By the way...do not forget to mention my reference(name=mohammed manzoor,from bangalore) in the mail..or else u might nt get a reply..


----------



## dizzyizzy (Mar 30, 2008)

mohammedmanzoor said:


> If u are looking at a freelancer to it...
> 
> I can do it
> 
> ...


Are you serious??? Clearly writing properly doesn't come easy for you


----------



## mohammedmanzoor (Nov 6, 2010)

dizzyizzy said:


> Are you serious??? Clearly writing properly doesn't come easy for you


I did apologize for the text speak.. Now i think you shouldn`t be putting me to the wall right..??..he he

By the way..building a company profile just takes a few templates and a little bit of help from MICROSOFT WORD .


----------



## pamela0810 (Apr 5, 2010)

That's how you would build a facebook profile. Building a professional company profile is very different.


----------



## mohammedmanzoor (Nov 6, 2010)

pamela0810 said:


> That's how you would build a facebook profile.
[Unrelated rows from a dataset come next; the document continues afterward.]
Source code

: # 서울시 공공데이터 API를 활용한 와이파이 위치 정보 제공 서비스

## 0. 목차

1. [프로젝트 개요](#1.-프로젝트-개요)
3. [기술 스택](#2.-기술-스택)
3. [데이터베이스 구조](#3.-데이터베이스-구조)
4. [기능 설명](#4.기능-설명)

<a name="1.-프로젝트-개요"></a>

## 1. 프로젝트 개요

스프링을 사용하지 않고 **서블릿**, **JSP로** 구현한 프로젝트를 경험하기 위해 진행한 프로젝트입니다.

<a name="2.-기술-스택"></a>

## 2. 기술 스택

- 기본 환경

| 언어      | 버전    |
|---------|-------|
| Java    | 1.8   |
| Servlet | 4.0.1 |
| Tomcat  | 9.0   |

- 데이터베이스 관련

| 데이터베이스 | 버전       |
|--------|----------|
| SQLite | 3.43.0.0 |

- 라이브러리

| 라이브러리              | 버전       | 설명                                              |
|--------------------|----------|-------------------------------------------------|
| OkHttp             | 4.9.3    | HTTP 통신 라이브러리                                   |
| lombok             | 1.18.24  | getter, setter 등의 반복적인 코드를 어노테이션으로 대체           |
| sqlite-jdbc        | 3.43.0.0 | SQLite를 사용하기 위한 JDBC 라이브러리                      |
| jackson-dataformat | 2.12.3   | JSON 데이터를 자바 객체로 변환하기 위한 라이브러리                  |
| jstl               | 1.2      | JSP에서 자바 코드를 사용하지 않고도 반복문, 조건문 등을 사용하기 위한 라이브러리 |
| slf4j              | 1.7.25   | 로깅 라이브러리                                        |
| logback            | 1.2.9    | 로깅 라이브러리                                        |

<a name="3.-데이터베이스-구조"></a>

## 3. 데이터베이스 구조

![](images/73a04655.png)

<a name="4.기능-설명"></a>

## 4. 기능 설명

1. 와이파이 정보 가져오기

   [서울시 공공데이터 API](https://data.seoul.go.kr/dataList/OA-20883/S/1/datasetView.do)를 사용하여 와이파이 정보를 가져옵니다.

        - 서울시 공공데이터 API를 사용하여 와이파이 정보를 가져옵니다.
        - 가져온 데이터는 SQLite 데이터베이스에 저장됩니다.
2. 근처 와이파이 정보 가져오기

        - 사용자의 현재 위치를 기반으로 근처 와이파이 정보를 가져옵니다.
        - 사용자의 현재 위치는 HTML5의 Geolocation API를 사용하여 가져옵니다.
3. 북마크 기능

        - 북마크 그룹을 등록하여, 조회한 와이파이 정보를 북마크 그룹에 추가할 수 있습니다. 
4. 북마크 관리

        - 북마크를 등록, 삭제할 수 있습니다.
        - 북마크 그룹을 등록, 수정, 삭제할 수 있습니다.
Building a professional company profile is very different.


I take my words back...put my foot into my mouth..

Sorry

Let me go


----------



## jander13 (Mar 12, 2009)

> I take my words back...put my foot into my mouth..
> 
> Sorry
> 
> Let me go


no, stay and suffer you deserved it!


----------



## mohammedmanzoor (Nov 6, 2010)

jander13 said:


> no, stay and suffer you deserved it!




Hmm.. Okay.. I stay .. Go ahead.. Anyone got more to shout out..??. . I am waiting..


----------



## Jynxgirl (Nov 27, 2009)

mohammedmanzoor said:


> Hmm.. Okay.. I stay .. Go ahead.. Anyone got more to shout out..??. . I am waiting..


You are not far off from text speaking in that one. You should just try and write on the forum how you would write a professional email to someone within your company.


----------



## Hmorrar (Oct 31, 2010)

damn! you got tortured  Well to be honest, what you wrote in the thread didn't indicate powerful writing skills especially for a professional company profile 

But i hope the torturing is done though  hehe


----------



## Moe78 (Oct 29, 2010)

This is Dubai people! I can just go outside and notice dozens of grammatical and spelling errors in so-called "professional" templates for all companies big and small. Sometimes I am amazed at the lack of proper English language skills in this place especially when in many cases all they needed was a simple spell check.


----------



## Hmorrar (Oct 31, 2010)

yes that's true 100% But this doesn't mean it's ok to do the same mistakes


----------



## Yoga girl (Oct 19, 2008)

Moe78 said:


> This is Dubai people! I can just go outside and notice dozens of grammatical and spelling errors in so-called "professional" templates for all companies big and small. Sometimes I am amazed at the lack of proper English language skills in this place especially when in many cases all they needed was a simple spell check.


Considering most native speakers of English don't seem to know the difference between the "s" in a plural word (cars) from the Anglo Saxon genitive which indicates posession 's ..... I am not surprised. 
I have seen mistakes in well known magazines in the Editor's column!!! Sorry but it really gets me to cringe!!

And I do wonder how many people would be able to tell me the difference between "its" and "it's".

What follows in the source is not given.